Now we need to plot the names vs the salaries. We can not really plot the names on the x-axis, as the x-axis has to be a number.

However, we are able to manage it. The first thing we do is to create a variable x that will contain numbers for each of the names:

x = np.arange(len(names))

The numpy arange generates a list of numbers starting from 0. In our code, x contains a list of numbers from 0 up to the quantity of names.

plt.bar(x,salary)
plt.show()

! Once you got a graph, please make a comment to plt.show() in order not to get confused with later graphs.

We plot x vs salary. We are using a bar graph here. We get:

_images/10.png

We should replace the numbers on the x-axis with actual human names. Because we can only plot against numbers, we had to use this approach.

plt.xticks(x, names)
plt.show()

! Once you got a graph, please make a comment to plt.show() in order not to get confused with later graphs.

If one need to replace names on the y-axis, one should write yticks(). However, in our case, we leave as it is. We get:

_images/11.png

We set x and y labels here. Also we should add a title.

plt.xlabel("Names")
plt.ylabel("Salaries")
plt.title("Salary of 10 random people")
plt.show()

! Once you got a graph, please make a comment to plt.show() in order not to get confused with later graphs.

We get a final graph here:

_images/12.png

Numpy also supports many functions like maximum, minimum and average values in the array.

max_np = np.max(salary)
min_np = np.min(salary)
aver_np = np.average(salary)

print(max_np, min_np, aver_np)

If we look at the graph above, we realise that the two first and two last values suppress every other values on the background.

Let us modify the graph, so that the graph will illustrate the salaries of people except for Rolanda and Bill Gates.

Before that, we should practice some features of Python. Create a new python file and write down:

a = np.arange(5)
print(a)

print(a[:3])

print(a[2:])

print(a[2:4])

print(a[:-1])

print(a[-1:])

Check the printed outputs and read the followings to understand how it is going on.

We create a list a that contains values from 0 up to 4 (the last element remains unread).

a[start value : end value]

Either start value or end value can be empty, in which case it will start at the beginning or go to the end. We can also give both values.

What does -1 mean? Since the list starts at zero, -1 is the last element. -2 is the second last element, and so on.

So, we will use this last trick to get rid of the two first and two last values in our data. We go back to previous python script, where we have been working with names and salary data:

salaries_new = salary[2:-2]
names_new = names[2:-2]

x = np.arange(len(names_new))
plt.bar(x, salaries_new)
plt.xticks(x, names_new)

! Before plotting the graph, make sure that you made a comment also to plt.bar(x, salary), because you already have a new plt.bar() function here:

plt.show()

We get:

_images/13.png

Task

Please, find the maximum, minimum and average values of a new data by yourself.

When you are done with your python script, please push it to your personal git repository.

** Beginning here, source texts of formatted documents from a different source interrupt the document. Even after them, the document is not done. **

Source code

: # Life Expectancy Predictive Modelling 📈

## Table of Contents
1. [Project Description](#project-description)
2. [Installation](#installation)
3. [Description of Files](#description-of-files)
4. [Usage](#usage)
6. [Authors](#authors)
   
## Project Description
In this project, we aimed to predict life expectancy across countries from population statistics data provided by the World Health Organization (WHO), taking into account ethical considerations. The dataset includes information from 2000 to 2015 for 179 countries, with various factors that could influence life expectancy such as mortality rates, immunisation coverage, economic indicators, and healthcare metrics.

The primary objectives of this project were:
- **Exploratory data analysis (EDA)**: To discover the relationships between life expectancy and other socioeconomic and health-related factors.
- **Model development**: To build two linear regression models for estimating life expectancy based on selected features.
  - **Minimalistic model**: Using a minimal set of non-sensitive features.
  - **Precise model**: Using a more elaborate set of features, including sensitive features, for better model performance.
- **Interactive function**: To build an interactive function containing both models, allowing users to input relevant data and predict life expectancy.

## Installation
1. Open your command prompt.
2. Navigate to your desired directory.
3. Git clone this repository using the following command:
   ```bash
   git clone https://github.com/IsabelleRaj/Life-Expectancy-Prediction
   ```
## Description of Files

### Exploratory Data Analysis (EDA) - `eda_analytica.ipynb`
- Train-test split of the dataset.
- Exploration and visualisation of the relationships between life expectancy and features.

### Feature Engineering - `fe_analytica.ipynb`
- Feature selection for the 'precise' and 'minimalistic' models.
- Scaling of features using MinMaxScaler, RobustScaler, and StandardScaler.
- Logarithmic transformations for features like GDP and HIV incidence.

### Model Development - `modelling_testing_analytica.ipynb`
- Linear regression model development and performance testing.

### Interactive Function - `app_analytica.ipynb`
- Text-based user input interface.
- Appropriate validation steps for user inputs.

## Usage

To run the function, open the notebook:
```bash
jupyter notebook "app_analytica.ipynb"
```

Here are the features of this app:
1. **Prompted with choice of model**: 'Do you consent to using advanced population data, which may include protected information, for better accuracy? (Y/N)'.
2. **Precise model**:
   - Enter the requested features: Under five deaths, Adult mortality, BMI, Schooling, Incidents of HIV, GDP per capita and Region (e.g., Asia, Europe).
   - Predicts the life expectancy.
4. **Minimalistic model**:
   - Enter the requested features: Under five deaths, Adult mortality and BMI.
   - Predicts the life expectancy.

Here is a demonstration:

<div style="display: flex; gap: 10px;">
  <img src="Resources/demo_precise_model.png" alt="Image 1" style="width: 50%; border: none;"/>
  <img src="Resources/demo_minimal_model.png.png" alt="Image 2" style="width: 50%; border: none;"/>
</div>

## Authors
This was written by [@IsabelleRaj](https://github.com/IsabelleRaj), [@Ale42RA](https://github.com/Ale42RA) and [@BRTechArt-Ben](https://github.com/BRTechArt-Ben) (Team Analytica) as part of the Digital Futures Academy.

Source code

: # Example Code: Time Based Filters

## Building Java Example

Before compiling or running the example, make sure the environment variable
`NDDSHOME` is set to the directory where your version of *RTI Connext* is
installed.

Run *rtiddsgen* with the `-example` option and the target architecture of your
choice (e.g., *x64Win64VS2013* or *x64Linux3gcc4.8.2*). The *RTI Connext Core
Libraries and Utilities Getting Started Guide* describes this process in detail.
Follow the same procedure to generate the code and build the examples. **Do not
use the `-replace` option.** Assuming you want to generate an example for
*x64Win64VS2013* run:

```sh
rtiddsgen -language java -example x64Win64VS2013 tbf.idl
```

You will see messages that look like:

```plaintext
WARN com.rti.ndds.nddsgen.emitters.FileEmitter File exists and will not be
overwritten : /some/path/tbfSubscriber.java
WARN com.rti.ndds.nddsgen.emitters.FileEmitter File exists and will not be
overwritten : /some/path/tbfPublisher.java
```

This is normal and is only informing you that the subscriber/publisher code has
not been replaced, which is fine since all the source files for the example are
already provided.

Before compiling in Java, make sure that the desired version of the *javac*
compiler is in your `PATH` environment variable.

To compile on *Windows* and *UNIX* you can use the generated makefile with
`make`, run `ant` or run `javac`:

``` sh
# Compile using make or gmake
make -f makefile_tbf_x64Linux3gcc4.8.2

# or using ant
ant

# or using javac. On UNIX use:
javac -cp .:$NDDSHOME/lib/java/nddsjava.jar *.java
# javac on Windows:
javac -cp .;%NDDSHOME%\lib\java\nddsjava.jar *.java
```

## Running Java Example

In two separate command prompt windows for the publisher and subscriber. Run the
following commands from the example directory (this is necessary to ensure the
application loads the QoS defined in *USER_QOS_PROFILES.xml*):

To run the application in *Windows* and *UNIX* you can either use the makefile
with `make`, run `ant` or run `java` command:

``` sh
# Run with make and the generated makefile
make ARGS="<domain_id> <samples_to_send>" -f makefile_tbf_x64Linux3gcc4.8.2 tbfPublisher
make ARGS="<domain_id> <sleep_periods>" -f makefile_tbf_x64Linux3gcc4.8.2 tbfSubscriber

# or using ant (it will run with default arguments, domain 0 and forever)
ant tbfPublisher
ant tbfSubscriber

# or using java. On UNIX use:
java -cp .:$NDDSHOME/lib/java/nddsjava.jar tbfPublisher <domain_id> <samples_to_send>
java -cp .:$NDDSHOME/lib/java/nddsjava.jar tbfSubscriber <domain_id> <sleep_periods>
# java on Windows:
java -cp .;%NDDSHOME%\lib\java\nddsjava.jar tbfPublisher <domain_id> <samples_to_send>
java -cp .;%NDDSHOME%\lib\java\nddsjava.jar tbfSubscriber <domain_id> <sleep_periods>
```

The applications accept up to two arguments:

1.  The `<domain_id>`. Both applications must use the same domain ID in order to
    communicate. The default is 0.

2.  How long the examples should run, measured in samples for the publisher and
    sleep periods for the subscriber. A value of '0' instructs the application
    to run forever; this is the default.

At last, let us compare the time comparison between Python lists and Numpy arrays. One of the main advantages of numpy is its time advantage over standard python. In the following we define two functions:

Try to understand the code. If you have further questions regarding the code, please feel free to ask. Create a new python script and write down:

import numpy as np
import time as t

size_of_vec = 10000

def pure_python_version():
    t1 = t.time()
    X = range(size_of_vec)
    Y = range(size_of_vec)
    Z = [X[i] + Y[i] for i in range(len(X))]
    return t.time() - t1

def numpy_version():
    t1 = t.time()
    X = np.arange(size_of_vec)
    Y = np.arange(size_of_vec)
    Z = X + Y
    return t.time() - t1

t1 = pure_python_version()
t2 = numpy_version()

print(t1, t2)
print("NumPy is in this example " + str(t1/t2) + " faster!")

If the Run Window shows an error, check size_of_vec to 100000 or even to 1000000. The reason for the error is that in your computer numpy calculated 10000 elements almost in 0 second. Therefore the error was caused due to zero division.

Define with bigger numbers in what extent numpy array is faster than with python lists.